Development > Artwork
MIMIR Telescope/Carrier Animation
Winter:
--- Quote from: Psawhn on May 05, 2008, 06:25:19 pm ---I know what you're saying, and I think that even to a space telescope, a distance of several hundred km is as good as infinity as far as focusing is concerned.
The part I'm skeptical about is not focusing on the UFO, but the UFO staying in the shot longer than a fraction of a second. Relative velocities even in LEO can reach past 14 kilometres per second (Mach 10, which doesn't apply in space as there's no air or sound in space, is only about 3.4 km/s). At any distance, if the camera can zoom in to visibly see the UFO, the apparent velocity (speed the object moves across the sky) will be too high to see more than a streak in a single frame of video. The camera would have to somehow be rotating at the right speed to track the UFO, then the UFO miraculously jumps in front of the camera.
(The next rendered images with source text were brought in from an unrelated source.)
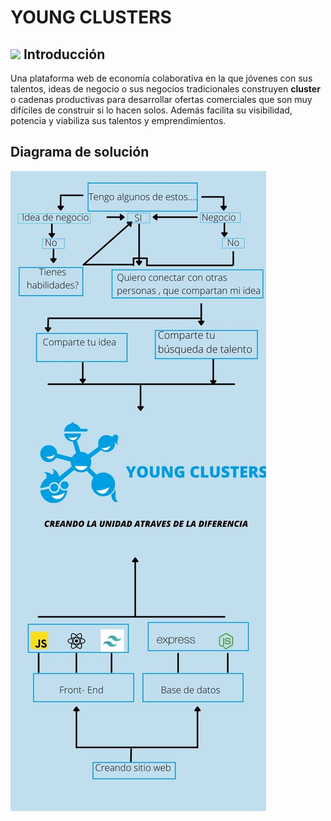 # YOUNG CLUSTERS 
![](https://github.com/AndrewMiranda/YoungClusters/blob/main/image/Sin%20t%C3%ADtulo%20(1).png)
Introducción
-----------------------
Una plataforma web de economía colaborativa en la que jóvenes con sus talentos, ideas de negocio o sus negocios tradicionales
construyen **cluster** o cadenas productivas para desarrollar ofertas comerciales que son muy difíciles de construir si lo hacen solos.
Además facilita su visibilidad, potencia  y viabiliza sus talentos y emprendimientos.

Diagrama de solución
-----------------------
![](https://github.com/AndrewMiranda/YoungClusters/blob/main/image/Path.jpg)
Actually, maybe the best way to fix this is to not have the tracking camera be a space telescope, but some other, lesser, camera with a wide field of view. Considering the Hubble can see the moon at this level (top image), even my zoomed-in shot is way too wide of an angle to be of any scientific value in a photography mission.
--- End quote ---
Remember that the zooming-in is a digital enhancement of the image, not an actual refocusing of the telescope lens. The telescope itself was part of a program that reconfigured (nearly) all human space monitoring equipment to give as much coverage of the solar system as possible, so it's entirely plausible that the wide-angle setting of the telescope is part of that.
And if you consider how many terabytes of data a telescope in 2084 could store and transmit every day, there's really no restrictions to how much visual data it could absorb.
Regards,
Winter
Sean_E:
In the end, Psawhn is correct. Image focusing would be a secondary issue with the shear velocity of the object entering orbit being the first.
Psawhn:
I had to cheat a bit to increase the resolution. I actually increased the size of the carrier and the moon by four. See if you can spot the visual blooper this causes. :)
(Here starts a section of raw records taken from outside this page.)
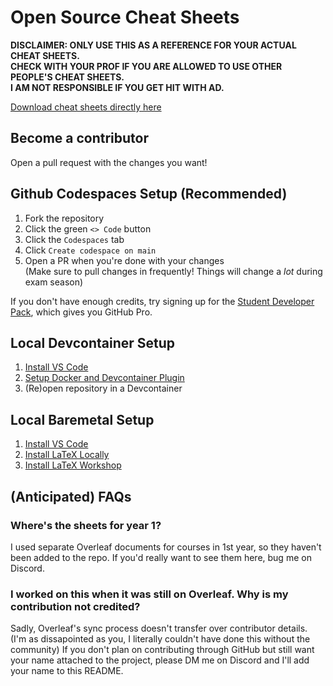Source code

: # Open Source Cheat Sheets

**DISCLAIMER: ONLY USE THIS AS A REFERENCE FOR YOUR ACTUAL CHEAT SHEETS.**  
**CHECK WITH YOUR PROF IF YOU ARE ALLOWED TO USE OTHER PEOPLE'S CHEAT SHEETS.**  
**I AM NOT RESPONSIBLE IF YOU GET HIT WITH AD.**

<!-- [Check out the online preview here](https://mac-egirls.github.io/oscs) -->

[Download cheat sheets directly here](https://github.com/mac-egirls/oscs/releases/tag/latest)

## Become a contributor
Open a pull request with the changes you want!

## Github Codespaces Setup (Recommended)
1. Fork the repository
2. Click the green `<> Code` button
3. Click the `Codespaces` tab
4. Click `Create codespace on main`
5. Open a PR when you're done with your changes  
   (Make sure to pull changes in frequently! Things will change a *lot* during exam season)

If you don't have enough credits,
try signing up for the [Student Developer Pack](https://education.github.com/pack),
which gives you GitHub Pro.

## Local Devcontainer Setup
1. [Install VS Code](https://code.visualstudio.com)
2. [Setup Docker and Devcontainer Plugin](https://code.visualstudio.com/docs/devcontainers/containers)
3. (Re)open repository in a Devcontainer

## Local Baremetal Setup
1. [Install VS Code](https://code.visualstudio.com)
2. [Install LaTeX Locally](https://www.latex-project.org/get)
3. [Install LaTeX Workshop](https://marketplace.visualstudio.com/items?itemName=James-Yu.latex-workshop)

## (Anticipated) FAQs

### Where's the sheets for year 1?
I used separate Overleaf documents for courses in 1st year, so they haven't been added to the repo.
If you'd really want to see them here, bug me on Discord.

### I worked on this when it was still on Overleaf. Why is my contribution not credited?
Sadly, Overleaf's sync process doesn't transfer over contributor details.
(I'm as dissapointed as you, I literally couldn't have done this without the community)
If you don't plan on contributing through GitHub but still want your name attached to the project,
please DM me on Discord and I'll add your name to this README.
https://webdisk.ucalgary.ca/~djetowns/public_html/misc_files/UFO_AI/MIMIR_final16_0001_0955.avi
Winter:
To be honest with you, I can't tell. I much prefer this version to the previous one, though!
Regards,
Winter
Psawhn:
https://webdisk.ucalgary.ca/~djetowns/public_html/misc_files/UFO_AI/MIMIR_final17_0001_0955.avi
I fixed that little blooper, as well as getting rid of some annoying stars in the first shot, and also increasing the bloominess of the jump-flare.
If you have no objections, this will be the final version of the movie.
The visual blooper was the inconsistent location of the UFO relative to the moon at the point it jumped in. (The old video's still up if you want to take a look). In the wide-angle shot, the UFO appeared well to the right of the moon. In the zoomed-in shot, the UFO appeared while in front of the moon. This was because in the zoomed-in shot, the moon (and UFO) were actually physically enlarged, and the moon sort of 'reached out' to grab the UFO :).